I have not read any of the honor books from this year yet, so I cannot comment on them. If there was a book I really wanted to see on the list this year but which didn't make it, it is probably Boy Proof, which was also funny and quirky, albeit a bit more common of a story.
-- Paul Goldschmidt
Received on Wed 22 Feb 2006 09:29:07 PM CST
Date: Wed, 22 Feb 2006 21:29:07 -0600
OK, I'll dive into this with my brief review I wrote about Looking for Alaska in December:
"Miles Halter comes to Culver Creek, a boarding school in Alabama, with few friends and fewer regrets. His great accomplishment to date is his obsession with people's last words. But his life changes as first he meets his new roommate (the Colonel) and then he meets the enigmatic and emotionally volatile Alaska -- the young woman who would be the Love of His Life if only she would stop making fun of him for it. In this very touching and insightful look at growing up from a boy's point of view, everything is about Alaska. Everything, that is, until After.
"I remain very very torn about this book. I HATE boy books, especially books about boys written by boys. So, I really want to hate this book, but John Green is truly an outstanding writer. You will laugh and you will cry
-- I rarely do when I read, but this was a major exception. I'd ding it if I could, because I really wanted to hate this book, but it deserves every accolade it has gotten."
In my experience, male writers (especially the younger ones) struggle with expressing emotions in writing. Their novels (and the ones written for a young male audience in general) are full of action, full of things being done to things. Rarely do they get below the surface of that to explore the heart -- instead, that is the typical ghetto of the female writer and the "girl book." But Looking for Alaska bursts out of that expectation and really delivers something a bit unusual: a story about boys that really get under the surface of how they think about the opposite sex and about themselves. I'll wager that most of the readers of this book will be girls, but that has as much to do with reading demographics as anything -- boys who read this book will recognize something familiar, whether they are comfortable with those feelings.

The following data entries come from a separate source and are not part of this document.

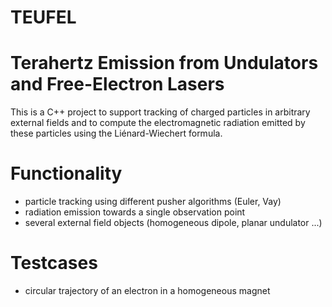 # TEUFEL
Terahertz Emission from Undulators and Free-Electron Lasers
=======================================

This is a C++ project to support tracking of charged particles in
arbitrary external fields and to compute the electromagnetic radiation
emitted by these particles using the Liénard-Wiechert formula.

Functionality
=============
- particle tracking using different pusher algorithms (Euler, Vay)
- radiation emission towards a single observation point
- several external field objects (homogeneous dipole, planar undulator ...)

Testcases
=========
- circular trajectory of an electron in a homogeneous magnet
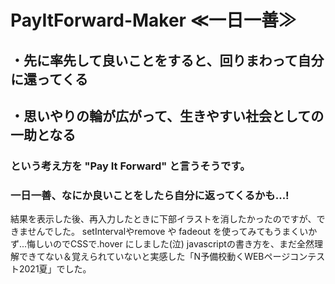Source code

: # PayItForward-Maker ≪一日一善≫

## ・先に率先して良いことをすると、回りまわって自分に還ってくる
## ・思いやりの輪が広がって、生きやすい社会としての一助となる
### という考え方を "Pay It Forward" と言うそうです。
### 一日一善、なにか良いことをしたら自分に返ってくるかも...!


結果を表示した後、再入力したときに下部イラストを消したかったのですが、できませんでした。
setIntervalやremove や fadeout を使ってみてもうまくいかず...悔しいのでCSSで.hover にしました(泣)
javascriptの書き方を、まだ全然理解できてない＆覚えられていないと実感した「N予備校動くWEBページコンテスト2021夏」でした。
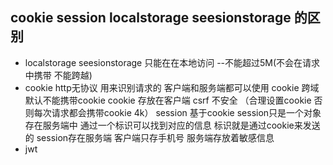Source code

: ## cookie session localstorage seesionstorage 的区别
- localstorage seesionstorage 只能在在本地访问 --不能超过5M(不会在请求中携带 不能跨越)
- cookie http无协议 用来识别请求的 客户端和服务端都可以使用
cookie 跨域默认不能携带cookie cookie 存放在客户端 csrf 不安全
（合理设置cookie 否则每次请求都会携带cookie 4k）
session 基于cookie session只是一个对象存在服务端中 通过一个标识可以找到对应的信息 标识就是通过cookie来发送的
 session存在服务端  客户端只存手机号 服务端存放着敏感信息
 - jwt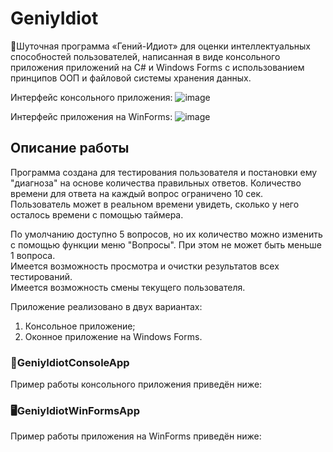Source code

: # GeniyIdiot
🧠Шуточная программа «Гений-Идиот» для оценки интеллектуальных способностей пользователей, написанная в виде консольного приложения приложений на C# и Windows Forms с использованием принципов ООП и файловой системы хранения данных.

Интерфейс консольного приложения:
![image](https://github.com/IvanPovaliaev/GeniyIdiot/assets/157638990/c1e3ba90-214b-4d08-9d43-4227e7e5d635)

Интерфейс приложения на WinForms:
![image](https://github.com/IvanPovaliaev/GeniyIdiot/assets/157638990/266b50a9-c862-49e5-a288-dae95a552855)

## Описание работы
Программа создана для тестирования пользователя и постановки ему "диагноза" на основе количества правильных ответов.
Количество времени для ответа на каждый вопрос ограничено 10 сек. Пользователь может в реальном времени увидеть, сколько у него осталось времени с помощью таймера.

По умолчанию доступно 5 вопросов, но их количество можно изменить с помощью функции меню "Вопросы". При этом не может быть меньше 1 вопроса.<br />
Имеется возможность просмотра и очистки результатов всех тестирований.<br />
Имеется возможность смены текущего пользователя.<br />

Приложение реализовано в двух вариантах:
1. Консольное приложение;
2. Оконное приложение на Windows Forms.

### 📁GeniyIdiotConsoleApp
Пример работы консольного приложения приведён ниже:

### 🖥️GeniyIdiotWinFormsApp
Пример работы приложения на WinForms приведён ниже:

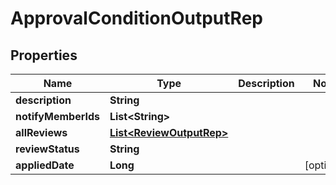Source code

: 

# ApprovalConditionOutputRep


## Properties

| Name | Type | Description | Notes |
|------------ | ------------- | ------------- | -------------|
|**description** | **String** |  |  |
|**notifyMemberIds** | **List&lt;String&gt;** |  |  |
|**allReviews** | [**List&lt;ReviewOutputRep&gt;**](ReviewOutputRep.md) |  |  |
|**reviewStatus** | **String** |  |  |
|**appliedDate** | **Long** |  |  [optional] |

In fairness, Green doesn't always succeed as much with his female characters as with his male ones, but one could even argue that that is part of the charm of the novel. Miles's own confusion over Alaska is partly the author's as well. It's as if the novel's title character remains a powerful enigma who defies attempts by both Miles and John Green to pedestal her (and who enjoys mocking their attempts to do so). The Eagle is apparently based on a real person. One suspects that Alaska is as well.
Looking for Alaska has no unusual structure (besides its organization around the "Before" and "After" of the story's Key Event, and - of course - the amusing use of famous last words) and it is placed in the safe tried-and-true setting of the boarding school. On its surface, there isn't much to make the story stand out, but it has a tremendous depth to it and a kind of gritty realism to it that will resonate with adolescents. It also should age well, which is a nice feature in a YA book.
I have not read any of the honor books from this year yet, so I cannot comment on them. If there was a book I really wanted to see on the list this year but which didn't make it, it is probably Boy Proof, which was also funny and quirky, albeit a bit more common of a story.